Activity:
In the records below, some lines contain the word "frame". Copy each of them.

Source texts of formatted documents
▬▬▬▬▬▬▬▬▬▬

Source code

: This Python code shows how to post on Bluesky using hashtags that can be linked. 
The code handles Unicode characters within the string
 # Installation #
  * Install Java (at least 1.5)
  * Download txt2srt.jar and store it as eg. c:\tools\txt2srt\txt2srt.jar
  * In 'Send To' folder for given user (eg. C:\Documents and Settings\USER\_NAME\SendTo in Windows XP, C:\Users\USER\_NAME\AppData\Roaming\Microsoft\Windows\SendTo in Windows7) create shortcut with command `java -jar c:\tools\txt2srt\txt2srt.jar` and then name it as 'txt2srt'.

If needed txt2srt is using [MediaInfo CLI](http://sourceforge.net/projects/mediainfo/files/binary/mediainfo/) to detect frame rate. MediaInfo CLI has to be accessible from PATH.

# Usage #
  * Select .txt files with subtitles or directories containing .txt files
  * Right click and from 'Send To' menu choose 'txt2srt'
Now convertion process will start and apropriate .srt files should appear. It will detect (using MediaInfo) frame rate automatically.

▬▬▬▬▬▬▬▬▬▬

Your solution:
If needed txt2srt is using [MediaInfo CLI](http://sourceforge.net/projects/mediainfo/files/binary/mediainfo/) to detect frame rate. MediaInfo CLI has to be accessible from PATH.
Now convertion process will start and apropriate .srt files should appear. It will detect (using MediaInfo) frame rate automatically.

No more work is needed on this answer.